(David Berger) „Islamismus-Alarm an deutschen Grundschulen“ titelte die Bildzeitung und brach damit ein bis vor kurzem streng gehütetes Tabu in den Mainstreammedien.

Bisher galt: Gewalt und Kriminalität, die von Personen mit muslimisch geprägtem Migrationshintergrund ausgehen, werden zwar benannt, gelegentlich auch die Opfer präsentiert. Über die Täter aber herrschte in solchen Fällen eisernes Schweigen. Das war und ist allerdings so auffällig, dass die Menschen in Deutschland sehr schnell wussten:

Wo nähere Angaben zu den Tätern in Medien und Polizeiberichten fehlen, kann man mit großer Wahrscheinlichkeit davon ausgehen, dass der Täter aus der oben genannten Gruppe kommt, nicht selten auch noch ein sich illegal in Deutschland aufhaltender junger, aus dem Nahen Osten oder Afrika Eingereister ist.
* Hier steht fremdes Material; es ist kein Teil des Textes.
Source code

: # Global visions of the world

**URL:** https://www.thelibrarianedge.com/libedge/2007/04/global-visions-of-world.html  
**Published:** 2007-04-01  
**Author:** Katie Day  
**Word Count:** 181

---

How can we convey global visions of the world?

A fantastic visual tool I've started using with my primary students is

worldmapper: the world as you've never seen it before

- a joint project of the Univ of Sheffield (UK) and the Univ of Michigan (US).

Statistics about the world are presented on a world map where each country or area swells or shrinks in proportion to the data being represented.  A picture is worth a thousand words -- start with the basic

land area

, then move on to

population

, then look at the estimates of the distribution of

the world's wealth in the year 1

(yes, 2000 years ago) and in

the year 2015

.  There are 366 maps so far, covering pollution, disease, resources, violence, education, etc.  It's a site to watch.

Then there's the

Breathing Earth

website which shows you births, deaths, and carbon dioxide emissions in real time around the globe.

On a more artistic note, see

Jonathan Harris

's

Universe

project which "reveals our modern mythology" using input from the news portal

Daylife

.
Diese Annahme erhielt eine noch größere Wahrscheinlichkeit, wenn dann auch noch von einem „Einzelfall mit regionaler Bedeutung“ die Rede war.  Nach 12 Monaten, in denen Merkels Land der offenen Grenzen zu einem 24/07-Terror-Territorium geworden ist, glaubt das keiner mehr. Nicht einmal mehr die Bildzeitung:

„Am Montag berichtete BILD über religiöses Mobbing auf dem Schulhof und im Klassenzimmer. Berlins Bürgermeister Michael Müller (SPD) sagte im „Tagesspiegel“, es „sei hoffentlich nur ein Einzelfall“. Leider nein!“

…schreibt sie. Und berichtet zum Beleg für „Kein Einzelfall!“ darüber, wie der Tabu-Bruch gewirkt hat:

„Bei BILD meldeten sich Eltern aus ganz Deutschland, die voller Zorn und Fassungslosigkeit von eigenen Erlebnissen berichteten. Aus Angst um ihre Kinder wollten sie nicht namentlich genannt werden.“

Hier hat die „Bild“ eine Erfahrung gemacht, die die freien Medien schon seit zwei Jahren fast täglich machen. Würde ich alle die Fälle, die mir Eltern, Jugendliche, Großeltern, Lehrer, Kindergärtnerinnen, Polizisten, Justizvollzugsbeamte und viele andere täglich zukommen lassen, recherchieren und darüber berichten, bräuchte ich eine Redaktion mit mindestens drei Vollzeitmitarbeitern.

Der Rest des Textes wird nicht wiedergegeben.